So, I'm going to attempt to summarize all the stuff that's come above and perhaps make it all a bit clearer. And, in the process, give a solid understanding of what's going on with all the Power Conversion Stuff, anyway?
So, let's start off on the correct foot: What we're attempting to do is move energy from City Power to the Battery. The
rate at which energy gets moved from point A to point B is measured in Watts. (We got a lot of dead early researcher names floating around here.. Watt, Joule, Ohm, Ampere, etc.)
Just to make sure that we speak in clear language, I'm not going to play around with the words, "kilowatt hour" much. That's a weird one put together by a bunch of power companies back in the day. Let's stick with Joules. A Joule is a unit of energy, the symbol is "J". There's 3.6 MJ in a kW-hr.
A Watt is a
rate, like gallons per minute. In fact, the definition of a Watt is, exactly, 1 J/s. That 100W lightbulb in the fixture to your left? Right, it's using 100J of energy each and every second. A lump of coal, when burnt, gives off 23.9 MJ per kg; power companies pay for coal, they burn the stuff, that boils the water, that turns the turbine, that spins the generator, that generates the energy.
You all pay for the energy which is directly attributable to that lump of coal, and you pay your fair share to the electric company.
Fine. Great. So, the number of Watts flowing on electric wires is the rate of energy transfer from the power company to wherever it is we want it.

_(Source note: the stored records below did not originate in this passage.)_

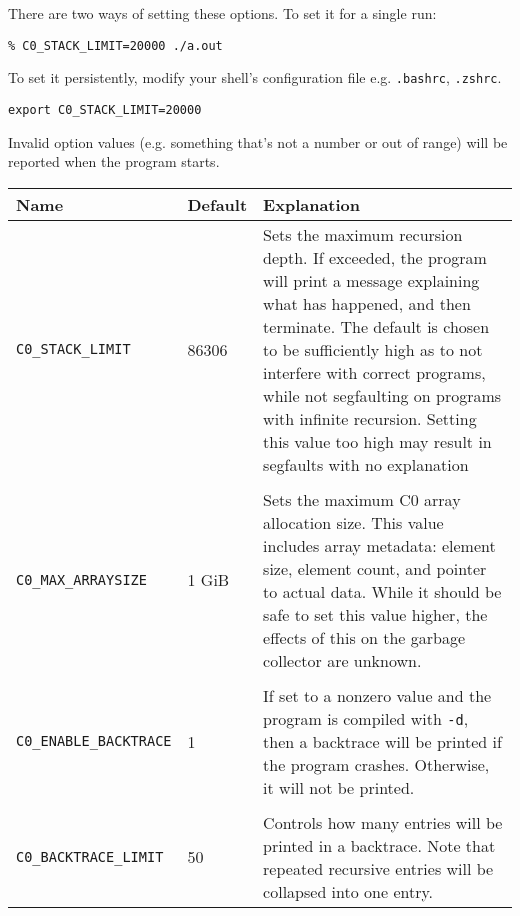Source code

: \documentclass[11pt]{article}
\begin{document}
There are two ways of setting these options. To set it for a single run:
\begin{lstlisting}
% C0_STACK_LIMIT=20000 ./a.out
\end{lstlisting}
To set it persistently, modify your shell's configuration file e.g. \texttt{.bashrc}, \texttt{.zshrc}.
\begin{lstlisting}
export C0_STACK_LIMIT=20000
\end{lstlisting}
Invalid option values (e.g. something that's not a number or out of range) will be reported when the program starts.

\begin{center}
\begin{longtable}{llp{7cm}}
  Name & Default & Explanation \\
  \hline
  \rule{0pt}{\normalbaselineskip}
  \texttt{C0\_STACK\_LIMIT} & 86306 & Sets the maximum recursion depth. If exceeded, the program will print a message explaining what has happened, and then terminate. The default is chosen to be sufficiently high as to not interfere with correct programs, while not segfaulting on programs with infinite recursion. Setting this value too high may result in segfaults with no explanation \\
  \\
  \texttt{C0\_MAX\_ARRAYSIZE} & 1 GiB & Sets the maximum C0 array allocation size. This value includes array metadata: element size, element count, and pointer to actual data. While it should be safe to set this value higher, the effects of this on the garbage collector are unknown. \\
  \\
  \texttt{C0\_ENABLE\_BACKTRACE} & 1 & If set to a nonzero value and the program is compiled with \texttt{-d}, then a backtrace will be printed if the program crashes. Otherwise, it will not be printed. \\
  \\
  \texttt{C0\_BACKTRACE\_LIMIT} & 50 & Controls how many entries will be printed in a backtrace. Note that repeated recursive entries will be collapsed into one entry.
\end{longtable}
\end{center}
\end{document}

So, Mr. Ohm was interested in this flow of energy and spent a ridiculous amount of time characterizing these flows across different materials. Turns out, it wasn't easy figuring out it all, but, eventually, he came up with what we call Ohm's Law: Voltage = Current * Resistance in a circuit. Further, Power = Voltage * Current. (Note: These equations are great when one is playing around with electromagnetic fields in and around conductors, but it tends to break when energy gets transferred into the Ether. Maxwell's equations cover
everything, including photons traveling through free space, but it's a
lot simpler to stick with Mr. Ohm if one is playing with wires.)
Let's define current. An Ampere is defined as the movement of one Columb of electrons per second through a conductor. A Columb, for those of you who don't remember Middle School chemistry, is a number, like, say, a million. Only a Columb is 6.022 x 10^23. Why a Columb? Because a Columb of something has a mass, in grams, of the atomic weight of whatever-it-is. Atomic weight of Iron (FE) is 55.84; so a Columb of that material would weigh 55.84 g.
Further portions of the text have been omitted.